-- WHAT YOU ARE ASKED TO DO --
A faithful copy of the whole listing is the goal. Match it exactly.

Segment Open

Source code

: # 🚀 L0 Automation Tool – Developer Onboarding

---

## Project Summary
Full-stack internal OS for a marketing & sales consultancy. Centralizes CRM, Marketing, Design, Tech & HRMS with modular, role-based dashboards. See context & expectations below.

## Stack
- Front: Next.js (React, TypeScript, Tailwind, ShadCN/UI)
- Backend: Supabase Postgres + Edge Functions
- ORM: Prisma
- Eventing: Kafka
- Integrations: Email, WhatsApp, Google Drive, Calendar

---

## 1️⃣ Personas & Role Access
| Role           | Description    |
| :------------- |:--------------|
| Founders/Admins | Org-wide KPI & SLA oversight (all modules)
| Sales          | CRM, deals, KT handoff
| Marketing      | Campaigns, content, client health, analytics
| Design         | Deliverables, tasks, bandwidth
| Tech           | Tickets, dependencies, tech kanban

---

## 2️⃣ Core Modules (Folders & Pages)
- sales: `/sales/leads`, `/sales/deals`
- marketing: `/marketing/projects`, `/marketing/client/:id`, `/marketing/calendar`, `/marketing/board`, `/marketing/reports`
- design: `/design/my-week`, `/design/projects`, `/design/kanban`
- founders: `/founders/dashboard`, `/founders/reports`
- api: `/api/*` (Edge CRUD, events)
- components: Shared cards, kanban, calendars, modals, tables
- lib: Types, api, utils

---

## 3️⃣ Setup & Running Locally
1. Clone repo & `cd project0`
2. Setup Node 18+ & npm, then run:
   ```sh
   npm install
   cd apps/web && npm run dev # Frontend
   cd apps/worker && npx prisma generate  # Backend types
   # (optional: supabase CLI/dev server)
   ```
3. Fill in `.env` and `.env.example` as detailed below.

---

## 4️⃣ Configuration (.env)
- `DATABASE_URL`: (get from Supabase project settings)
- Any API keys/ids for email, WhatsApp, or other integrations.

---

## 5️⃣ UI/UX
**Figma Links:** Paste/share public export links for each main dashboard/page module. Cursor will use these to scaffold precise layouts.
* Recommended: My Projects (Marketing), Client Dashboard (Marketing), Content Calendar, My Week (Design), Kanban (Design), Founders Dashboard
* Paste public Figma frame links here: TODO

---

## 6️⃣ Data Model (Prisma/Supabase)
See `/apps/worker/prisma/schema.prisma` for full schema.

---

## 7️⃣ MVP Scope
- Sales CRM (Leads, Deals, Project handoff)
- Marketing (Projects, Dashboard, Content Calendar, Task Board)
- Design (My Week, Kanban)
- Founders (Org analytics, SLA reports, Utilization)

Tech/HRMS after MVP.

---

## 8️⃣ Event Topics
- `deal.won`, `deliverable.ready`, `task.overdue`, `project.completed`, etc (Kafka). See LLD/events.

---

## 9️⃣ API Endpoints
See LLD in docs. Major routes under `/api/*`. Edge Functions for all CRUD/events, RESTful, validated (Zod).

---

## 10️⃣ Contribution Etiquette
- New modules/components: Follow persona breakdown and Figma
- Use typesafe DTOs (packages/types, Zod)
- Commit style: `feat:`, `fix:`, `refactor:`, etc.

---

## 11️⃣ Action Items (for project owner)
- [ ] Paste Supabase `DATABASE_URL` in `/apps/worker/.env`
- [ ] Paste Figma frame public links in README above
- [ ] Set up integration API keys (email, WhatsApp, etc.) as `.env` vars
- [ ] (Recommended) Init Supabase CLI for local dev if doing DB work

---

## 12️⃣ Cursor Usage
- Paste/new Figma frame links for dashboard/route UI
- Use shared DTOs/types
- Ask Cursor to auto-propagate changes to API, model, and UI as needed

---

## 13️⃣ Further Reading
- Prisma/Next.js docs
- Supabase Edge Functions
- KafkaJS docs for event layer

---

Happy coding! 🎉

Segment Closed

-- OUTPUT FOR THIS EXERCISE --
Source code

: # 🚀 L0 Automation Tool – Developer Onboarding

---

## Project Summary
Full-stack internal OS for a marketing & sales consultancy. Centralizes CRM, Marketing, Design, Tech & HRMS with modular, role-based dashboards. See context & expectations below.

## Stack
- Front: Next.js (React, TypeScript, Tailwind, ShadCN/UI)
- Backend: Supabase Postgres + Edge Functions
- ORM: Prisma
- Eventing: Kafka
- Integrations: Email, WhatsApp, Google Drive, Calendar

---

## 1️⃣ Personas & Role Access
| Role           | Description    |
| :------------- |:--------------|
| Founders/Admins | Org-wide KPI & SLA oversight (all modules)
| Sales          | CRM, deals, KT handoff
| Marketing      | Campaigns, content, client health, analytics
| Design         | Deliverables, tasks, bandwidth
| Tech           | Tickets, dependencies, tech kanban

---

## 2️⃣ Core Modules (Folders & Pages)
- sales: `/sales/leads`, `/sales/deals`
- marketing: `/marketing/projects`, `/marketing/client/:id`, `/marketing/calendar`, `/marketing/board`, `/marketing/reports`
- design: `/design/my-week`, `/design/projects`, `/design/kanban`
- founders: `/founders/dashboard`, `/founders/reports`
- api: `/api/*` (Edge CRUD, events)
- components: Shared cards, kanban, calendars, modals, tables
- lib: Types, api, utils

---

## 3️⃣ Setup & Running Locally
1. Clone repo & `cd project0`
2. Setup Node 18+ & npm, then run:
   ```sh
   npm install
   cd apps/web && npm run dev # Frontend
   cd apps/worker && npx prisma generate  # Backend types
   # (optional: supabase CLI/dev server)
   ```
3. Fill in `.env` and `.env.example` as detailed below.

---

## 4️⃣ Configuration (.env)
- `DATABASE_URL`: (get from Supabase project settings)
- Any API keys/ids for email, WhatsApp, or other integrations.

---

## 5️⃣ UI/UX
**Figma Links:** Paste/share public export links for each main dashboard/page module. Cursor will use these to scaffold precise layouts.
* Recommended: My Projects (Marketing), Client Dashboard (Marketing), Content Calendar, My Week (Design), Kanban (Design), Founders Dashboard
* Paste public Figma frame links here: TODO

---

## 6️⃣ Data Model (Prisma/Supabase)
See `/apps/worker/prisma/schema.prisma` for full schema.

---

## 7️⃣ MVP Scope
- Sales CRM (Leads, Deals, Project handoff)
- Marketing (Projects, Dashboard, Content Calendar, Task Board)
- Design (My Week, Kanban)
- Founders (Org analytics, SLA reports, Utilization)

Tech/HRMS after MVP.

---

## 8️⃣ Event Topics
- `deal.won`, `deliverable.ready`, `task.overdue`, `project.completed`, etc (Kafka). See LLD/events.

---

## 9️⃣ API Endpoints
See LLD in docs. Major routes under `/api/*`. Edge Functions for all CRUD/events, RESTful, validated (Zod).

---

## 10️⃣ Contribution Etiquette
- New modules/components: Follow persona breakdown and Figma
- Use typesafe DTOs (packages/types, Zod)
- Commit style: `feat:`, `fix:`, `refactor:`, etc.

---

## 11️⃣ Action Items (for project owner)
- [ ] Paste Supabase `DATABASE_URL` in `/apps/worker/.env`
- [ ] Paste Figma frame public links in README above
- [ ] Set up integration API keys (email, WhatsApp, etc.) as `.env` vars
- [ ] (Recommended) Init Supabase CLI for local dev if doing DB work

---

## 12️⃣ Cursor Usage
- Paste/new Figma frame links for dashboard/route UI
- Use shared DTOs/types
- Ask Cursor to auto-propagate changes to API, model, and UI as needed

---

## 13️⃣ Further Reading
- Prisma/Next.js docs
- Supabase Edge Functions
- KafkaJS docs for event layer

---

Happy coding! 🎉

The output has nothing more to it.